ORS Team Travels to Manzanita, Oregon
Back in July of 2016, Orcas Recycling Services (ORS) representatives travelled to Manzanita, on the Oregon coast, to visit CARTM (Community Action Recycling Team of Manzanita), a pioneering community recycling organization in Tillamook County.
Like ORS, CARTM operates a solid waste transfer station for the county and has developed innovative programs for recycling, reuse, and reduction of waste going into landfills. Especially of interest, they have run a successful community reuse store there for several years.
This was the third time that ORS and CARTM have gotten together. A year ago, several CARTM representatives visited Orcas and Lopez for tours and meetings.
CARTM’s reuse store and reusable materials processing facility—known as “The Refindery”—has been operating since the late 1990s. The CARTM building was funded by Tillamook County as well as by grants and donations.

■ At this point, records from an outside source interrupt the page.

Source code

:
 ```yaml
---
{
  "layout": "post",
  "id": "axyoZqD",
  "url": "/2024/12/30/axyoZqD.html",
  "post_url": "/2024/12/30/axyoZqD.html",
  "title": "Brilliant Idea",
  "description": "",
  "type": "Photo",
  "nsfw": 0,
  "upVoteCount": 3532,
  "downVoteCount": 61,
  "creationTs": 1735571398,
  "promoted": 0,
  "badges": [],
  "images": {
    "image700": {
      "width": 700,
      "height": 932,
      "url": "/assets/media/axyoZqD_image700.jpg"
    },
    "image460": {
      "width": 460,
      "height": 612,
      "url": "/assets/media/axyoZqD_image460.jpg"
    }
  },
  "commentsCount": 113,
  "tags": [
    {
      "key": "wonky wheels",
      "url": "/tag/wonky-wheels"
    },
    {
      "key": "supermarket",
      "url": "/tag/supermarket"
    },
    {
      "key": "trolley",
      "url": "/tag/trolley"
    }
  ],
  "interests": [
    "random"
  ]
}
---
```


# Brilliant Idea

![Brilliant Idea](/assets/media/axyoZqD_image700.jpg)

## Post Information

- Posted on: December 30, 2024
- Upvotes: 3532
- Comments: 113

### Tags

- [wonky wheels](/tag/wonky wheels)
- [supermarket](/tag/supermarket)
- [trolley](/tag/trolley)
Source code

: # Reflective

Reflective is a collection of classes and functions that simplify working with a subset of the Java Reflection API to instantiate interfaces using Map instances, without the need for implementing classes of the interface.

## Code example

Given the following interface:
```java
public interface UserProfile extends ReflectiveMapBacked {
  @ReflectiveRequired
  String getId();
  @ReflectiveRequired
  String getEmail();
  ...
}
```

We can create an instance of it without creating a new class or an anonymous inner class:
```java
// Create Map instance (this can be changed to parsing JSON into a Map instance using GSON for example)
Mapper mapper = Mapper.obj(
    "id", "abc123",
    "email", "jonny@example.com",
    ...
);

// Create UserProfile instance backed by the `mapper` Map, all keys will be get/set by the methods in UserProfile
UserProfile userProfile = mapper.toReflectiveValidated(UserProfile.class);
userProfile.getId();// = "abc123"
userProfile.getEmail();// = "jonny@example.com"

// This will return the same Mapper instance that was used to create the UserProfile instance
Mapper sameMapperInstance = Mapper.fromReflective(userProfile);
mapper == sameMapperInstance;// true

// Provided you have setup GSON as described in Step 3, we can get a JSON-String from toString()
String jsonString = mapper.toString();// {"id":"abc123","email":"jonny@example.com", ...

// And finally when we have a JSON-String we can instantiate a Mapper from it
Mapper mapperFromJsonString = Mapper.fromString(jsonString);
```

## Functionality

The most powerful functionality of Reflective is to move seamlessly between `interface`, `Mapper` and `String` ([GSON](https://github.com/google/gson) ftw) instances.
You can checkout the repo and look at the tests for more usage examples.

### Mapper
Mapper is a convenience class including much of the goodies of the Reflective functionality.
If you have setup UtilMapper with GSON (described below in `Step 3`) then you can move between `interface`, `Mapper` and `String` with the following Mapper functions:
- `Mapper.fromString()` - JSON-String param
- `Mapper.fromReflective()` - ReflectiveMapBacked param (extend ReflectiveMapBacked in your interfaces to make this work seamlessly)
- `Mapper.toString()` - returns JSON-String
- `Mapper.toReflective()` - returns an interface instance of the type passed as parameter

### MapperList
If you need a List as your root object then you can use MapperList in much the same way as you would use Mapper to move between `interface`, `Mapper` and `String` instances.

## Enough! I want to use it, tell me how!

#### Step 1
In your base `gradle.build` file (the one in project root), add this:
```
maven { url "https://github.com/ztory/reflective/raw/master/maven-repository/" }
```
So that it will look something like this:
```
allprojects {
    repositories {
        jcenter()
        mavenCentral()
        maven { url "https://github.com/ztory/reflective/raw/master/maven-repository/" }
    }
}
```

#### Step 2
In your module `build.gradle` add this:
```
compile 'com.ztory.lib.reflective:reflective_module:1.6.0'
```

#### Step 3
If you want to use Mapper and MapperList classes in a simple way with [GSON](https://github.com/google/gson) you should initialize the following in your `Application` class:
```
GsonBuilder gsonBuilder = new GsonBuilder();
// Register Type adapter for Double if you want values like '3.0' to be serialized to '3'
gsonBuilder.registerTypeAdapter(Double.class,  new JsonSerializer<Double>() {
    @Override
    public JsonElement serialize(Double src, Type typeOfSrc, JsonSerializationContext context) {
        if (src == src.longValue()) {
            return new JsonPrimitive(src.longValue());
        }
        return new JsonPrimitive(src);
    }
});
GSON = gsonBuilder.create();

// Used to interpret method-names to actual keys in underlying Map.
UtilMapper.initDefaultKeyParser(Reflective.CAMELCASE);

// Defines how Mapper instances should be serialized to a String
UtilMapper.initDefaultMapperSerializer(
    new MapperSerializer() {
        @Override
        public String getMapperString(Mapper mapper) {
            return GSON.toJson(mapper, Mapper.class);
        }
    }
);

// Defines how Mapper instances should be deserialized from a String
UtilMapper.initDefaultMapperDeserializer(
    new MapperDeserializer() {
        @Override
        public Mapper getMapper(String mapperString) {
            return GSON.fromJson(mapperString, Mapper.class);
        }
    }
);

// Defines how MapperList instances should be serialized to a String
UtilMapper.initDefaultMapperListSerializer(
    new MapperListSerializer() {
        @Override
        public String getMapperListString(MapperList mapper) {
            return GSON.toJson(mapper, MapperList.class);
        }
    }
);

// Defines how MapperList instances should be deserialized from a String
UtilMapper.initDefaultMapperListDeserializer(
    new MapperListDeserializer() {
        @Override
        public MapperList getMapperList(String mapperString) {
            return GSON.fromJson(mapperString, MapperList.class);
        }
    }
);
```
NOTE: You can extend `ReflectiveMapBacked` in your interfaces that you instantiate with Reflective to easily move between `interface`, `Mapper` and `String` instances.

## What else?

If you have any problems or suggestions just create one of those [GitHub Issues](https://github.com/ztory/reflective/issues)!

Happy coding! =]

ORS Executive Director Pete Moe and Board Members at the time, Tim Blanchard, Larry Coddington, Mike Greenberg and Mark Mayer, took a tour and consulted with the Board and staff of CARTM about best practices for the operation of the soon-to-be-rebuilt Exchange.

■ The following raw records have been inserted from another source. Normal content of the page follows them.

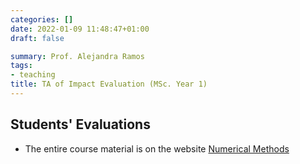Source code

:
 ```yaml
---
categories: []
date: 2022-01-09 11:48:47+01:00
draft: false

summary: Prof. Alejandra Ramos
tags:
- teaching
title: TA of Impact Evaluation (MSc. Year 1)
---
```



## Students' Evaluations

* The entire course material is on the website [Numerical Methods](https://floswald.github.io/NumericalMethods/)

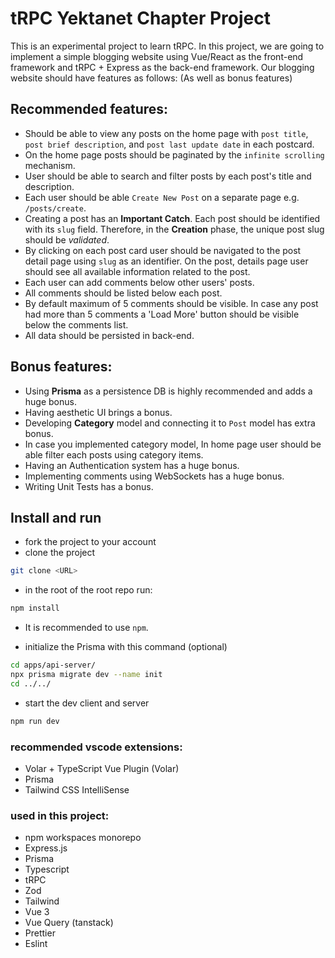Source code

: # tRPC Yektanet Chapter Project
This is an experimental project to learn tRPC. 
In this project, we are going to implement a simple blogging website using Vue/React as the front-end framework and tRPC + Express as the back-end framework. Our blogging website should have features as follows: (As well as bonus features)

## Recommended features:
- Should be able to view any posts on the home page with `post title`, `post brief description`, and `post last update date` in each postcard.
- On the home page posts should be paginated by the `infinite scrolling` mechanism.
- User should be able to search and filter posts by each post's title and description.
- Each user should be able `Create New Post` on a separate page e.g. `/posts/create`.
- Creating a post has an **Important Catch**. Each post should be identified with its `slug` field. Therefore, in the **Creation** phase, the unique post slug should be *validated*.
- By clicking on each post card user should be navigated to the post detail page using `slug` as an identifier. On the post, details page user should see all available information related to the post.
- Each user can add comments below other users' posts.
- All comments should be listed below each post.
- By default maximum of 5 comments should be visible. In case any post had more than 5 comments a 'Load More' button should be visible below the comments list.
- All data should be persisted in back-end.

## Bonus features:
- Using **Prisma** as a persistence DB is highly recommended and adds a huge bonus.
- Having aesthetic UI brings a bonus.
- Developing **Category** model and connecting it to `Post` model has extra bonus.
- In case you implemented category model, In home page user should be able filter each posts using category items.
- Having an Authentication system has a huge bonus.
- Implementing comments using WebSockets has a huge bonus.
- Writing Unit Tests has a bonus.

## Install and run
* fork the project to your account
* clone the project
```bash
git clone <URL>
```

* in the root of the root repo run:
```bash
npm install
```
* It is recommended to use `npm`.

* initialize the Prisma with this command (optional)
```bash
cd apps/api-server/
npx prisma migrate dev --name init     
cd ../../
```
* start the dev client and server
```bash
npm run dev
```

### recommended vscode extensions:
- Volar + TypeScript Vue Plugin (Volar)
- Prisma
- Tailwind CSS IntelliSense

### used in this project:
- npm workspaces monorepo 
- Express.js
- Prisma
- Typescript
- tRPC
- Zod
- Tailwind
- Vue 3
- Vue Query (tanstack)
- Prettier
- Eslint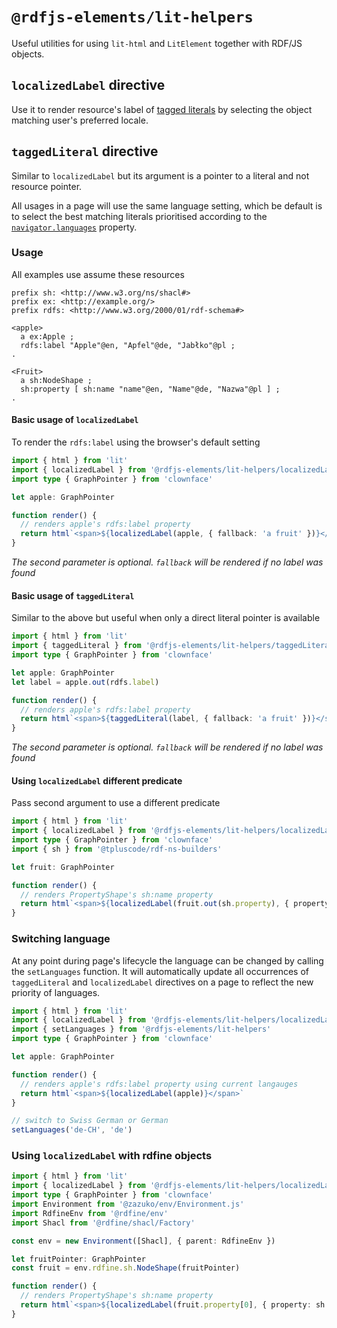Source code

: # `@rdfjs-elements/lit-helpers`

Useful utilities for using `lit-html` and `LitElement` together with RDF/JS objects.

## `localizedLabel` directive

Use it to render resource's label of [tagged literals](https://www.w3.org/TR/rdf11-concepts/#section-Graph-Literal) by 
selecting the object matching user's preferred locale.

## `taggedLiteral` directive

Similar to `localizedLabel` but its argument is a pointer to a literal and not resource pointer.

All usages in a page will use the same language setting, which be default is to select the best matching literals 
prioritised according to the [`navigator.languages`](https://developer.mozilla.org/en-US/docs/Web/API/Navigator/languages) 
property.

### Usage

All examples use assume these resources

```turtle
prefix sh: <http://www.w3.org/ns/shacl#>
prefix ex: <http://example.org/>
prefix rdfs: <http://www.w3.org/2000/01/rdf-schema#>

<apple>
  a ex:Apple ;
  rdfs:label "Apple"@en, "Apfel"@de, "Jabłko"@pl ;
.

<Fruit>
  a sh:NodeShape ;
  sh:property [ sh:name "name"@en, "Name"@de, "Nazwa"@pl ] ;
.
```

#### Basic usage of `localizedLabel`

To render the `rdfs:label` using the browser's default setting

```ts
import { html } from 'lit'
import { localizedLabel } from '@rdfjs-elements/lit-helpers/localizedLabel.js'
import type { GraphPointer } from 'clownface'

let apple: GraphPointer

function render() {
  // renders apple's rdfs:label property
  return html`<span>${localizedLabel(apple, { fallback: 'a fruit' })}</span>`
}
```

_The second parameter is optional. `fallback` will be rendered if no label was found_

#### Basic usage of `taggedLiteral`

Similar to the above but useful when only a direct literal pointer is available

```ts
import { html } from 'lit'
import { taggedLiteral } from '@rdfjs-elements/lit-helpers/taggedLiteral.js'
import type { GraphPointer } from 'clownface'

let apple: GraphPointer
let label = apple.out(rdfs.label)

function render() {
  // renders apple's rdfs:label property
  return html`<span>${taggedLiteral(label, { fallback: 'a fruit' })}</span>`
}
```

_The second parameter is optional. `fallback` will be rendered if no label was found_

#### Using `localizedLabel` different predicate

Pass second argument to use a different predicate

```ts
import { html } from 'lit'
import { localizedLabel } from '@rdfjs-elements/lit-helpers/localizedLabel.js'
import type { GraphPointer } from 'clownface'
import { sh } from '@tpluscode/rdf-ns-builders'

let fruit: GraphPointer

function render() {
  // renders PropertyShape's sh:name property
  return html`<span>${localizedLabel(fruit.out(sh.property), { property: sh.name })}</span>`
}
```

### Switching language

At any point during page's lifecycle the language can be changed by calling the `setLanguages` function. It will 
automatically update all occurrences of `taggedLiteral` and `localizedLabel` directives on a page to reflect the new
priority of languages.

```ts
import { html } from 'lit'
import { localizedLabel } from '@rdfjs-elements/lit-helpers/localizedLabel.js'
import { setLanguages } from '@rdfjs-elements/lit-helpers'
import type { GraphPointer } from 'clownface'

let apple: GraphPointer

function render() {
  // renders apple's rdfs:label property using current langauges
  return html`<span>${localizedLabel(apple)}</span>`
}

// switch to Swiss German or German
setLanguages('de-CH', 'de')
```

### Using `localizedLabel` with rdfine objects

```ts
import { html } from 'lit'
import { localizedLabel } from '@rdfjs-elements/lit-helpers/localizedLabel.js'
import type { GraphPointer } from 'clownface'
import Environment from '@zazuko/env/Environment.js'
import RdfineEnv from '@rdfine/env'
import Shacl from '@rdfine/shacl/Factory'

const env = new Environment([Shacl], { parent: RdfineEnv })

let fruitPointer: GraphPointer
const fruit = env.rdfine.sh.NodeShape(fruitPointer)

function render() {
  // renders PropertyShape's sh:name property
  return html`<span>${localizedLabel(fruit.property[0], { property: sh.name })}</span>`
}
```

“We appreciated the opportunity to spend time with CARTM, learning more about everything from their approaches to processing to community education and involvement,” said Tim Blanchard, board president of ORS.
“We were particularly interested in CARTM’s financials, policies and space management—all of which we expect to be challenging when the Exchange reopens in 2017,” said Moe.
The Orcas group was also given a tour of Tillamook County’s huge anaerobic digestion facility—a system that turns manure from the huge local dairy industry (think Tillamook Cheese) into electricity. ORS has been researching the possibility of bringing anaerobic digestion to Orcas Island. ORS also saw the County’s privately owned composting facility.
During the visit, Moe was also able to participate in a Tillamook County-sponsored Household Hazardous Waste Collection event. “The coolest thing is that Tillamook County is a leader in paint recycling, and I got to help out with that,” said Moe. In Oregon, throw-away latex paint is sorted by color, filtered, remixed and resold as a useable and affordable recycled product.
According to the ORS team, Washington State has some real catching up to do. “It was eye opening,” said board member Mark Mayer. “From recycling asphalt shingles to their progressive bottle deposit laws—Tillamook County and the State of Oregon are way ahead of us in several departments.”